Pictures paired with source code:
--
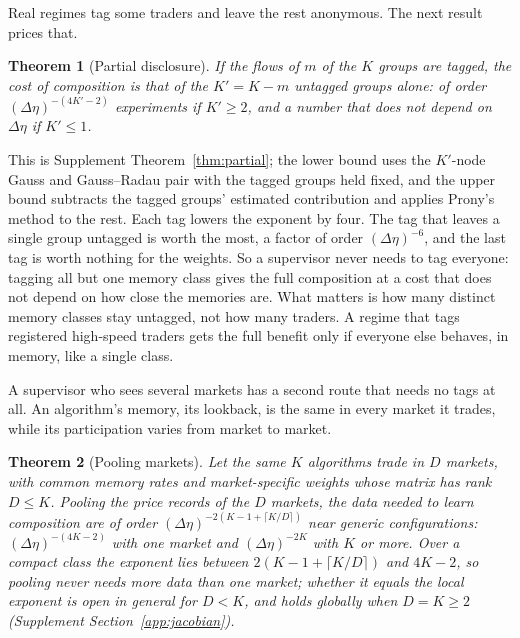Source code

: \documentclass[12pt]{article}
\newtheorem{theorem}{Theorem}[section]
\theoremstyle{definition}
\theoremstyle{remark}
\begin{document}
Real regimes tag some traders and leave the rest anonymous. The next result prices that.

\begin{theorem}[Partial disclosure]\label{n:partial}
If the flows of $m$ of the $K$ groups are tagged, the cost of composition is that of the $K'=K-m$ untagged groups alone: of order $(\Delta\eta)^{-(4K'-2)}$ experiments if $K'\ge2$, and a number that does not depend on $\Delta\eta$ if $K'\le1$.
\end{theorem}

This is Supplement Theorem~\ref{thm:partial}; the lower bound uses the $K'$-node Gauss and Gauss--Radau pair with the tagged groups held fixed, and the upper bound subtracts the tagged groups' estimated contribution and applies Prony's method to the rest. Each tag lowers the exponent by four. The tag that leaves a single group untagged is worth the most, a factor of order $(\Delta\eta)^{-6}$, and the last tag is worth nothing for the weights. So a supervisor never needs to tag everyone: tagging all but one memory class gives the full composition at a cost that does not depend on how close the memories are. What matters is how many distinct memory classes stay untagged, not how many traders. A regime that tags registered high-speed traders gets the full benefit only if everyone else behaves, in memory, like a single class.

A supervisor who sees several markets has a second route that needs no tags at all. An algorithm's memory, its lookback, is the same in every market it trades, while its participation varies from market to market.

\begin{theorem}[Pooling markets]\label{n:pool}
Let the same $K$ algorithms trade in $D$ markets, with common memory rates and market-specific weights whose matrix has rank $D\le K$. Pooling the price records of the $D$ markets, the data needed to learn composition are of order $(\Delta\eta)^{-2(K-1+\lceil K/D\rceil)}$ near generic configurations: $(\Delta\eta)^{-(4K-2)}$ with one market and $(\Delta\eta)^{-2K}$ with $K$ or more. Over a compact class the exponent lies between $2(K-1+\lceil K/D\rceil)$ and $4K-2$, so pooling never needs more data than one market; whether it equals the local exponent is open in general for $D < K$, and holds globally when $D = K \ge 2$ (Supplement Section~\ref{app:jacobian}).
\end{theorem}
\end{document}
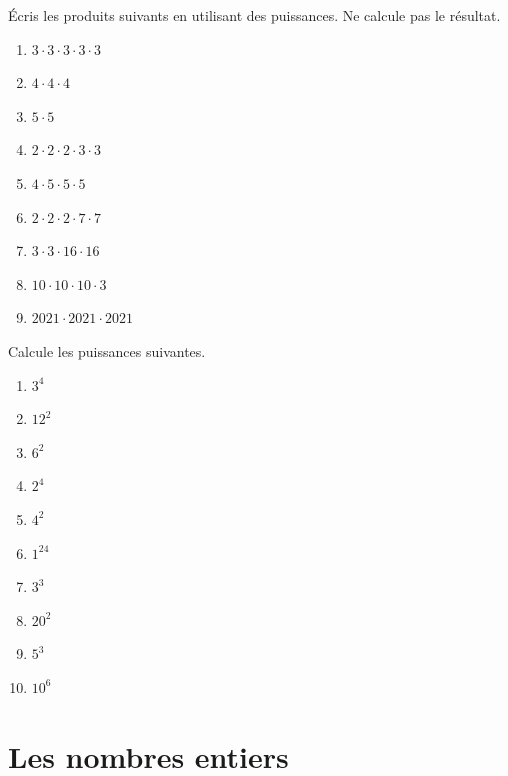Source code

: \documentclass[10pt,a4paper]{article}
\begin{document}
\begin{exercise}
	Écris les produits suivants en utilisant des puissances. Ne calcule pas le résultat.
	\begin{enumerate}[cols=4]
		\item $3\cdot 3\cdot 3\cdot 3\cdot 3$
		\item $4\cdot 4\cdot 4$
		\item $5\cdot 5$
		\item $2\cdot 2\cdot 2\cdot 3\cdot 3$
		\item $4\cdot 5\cdot 5\cdot 5$
		\item $2\cdot 2\cdot 2\cdot 7\cdot 7$
		\item $3\cdot 3\cdot 16\cdot 16$
		\item $10\cdot 10\cdot 10\cdot 3$
		\item $2021\cdot 2021\cdot 2021$
	\end{enumerate}	
\end{exercise}

\begin{exercise}
	Calcule les puissances suivantes.
			\begin{enumerate}[cols=6]
				\item $3^4$
				\item $12^2$
				\item $6^2$
				\item $2^4$
				\item $4^2$
				\item $1^{24}$
				\item $3^3$
				\item $20^2$
				\item $5^3$
				\item $10^6$
			\end{enumerate}
\end{exercise}

\section{Les nombres entiers}
\end{document}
--
• TASK GOAL
Once the line with "3\cdot 16\cdot 16$" is located in the data above, repeat it and every later line through the end, exactly.

• ANSWER TO THE PROBLEM
		\item $3\cdot 3\cdot 16\cdot 16$
		\item $10\cdot 10\cdot 10\cdot 3$
		\item $2021\cdot 2021\cdot 2021$
	\end{enumerate}	
\end{exercise}

\begin{exercise}
	Calcule les puissances suivantes.
			\begin{enumerate}[cols=6]
				\item $3^4$
				\item $12^2$
				\item $6^2$
				\item $2^4$
				\item $4^2$
				\item $1^{24}$
				\item $3^3$
				\item $20^2$
				\item $5^3$
				\item $10^6$
			\end{enumerate}
\end{exercise}

\section{Les nombres entiers}
\end{document}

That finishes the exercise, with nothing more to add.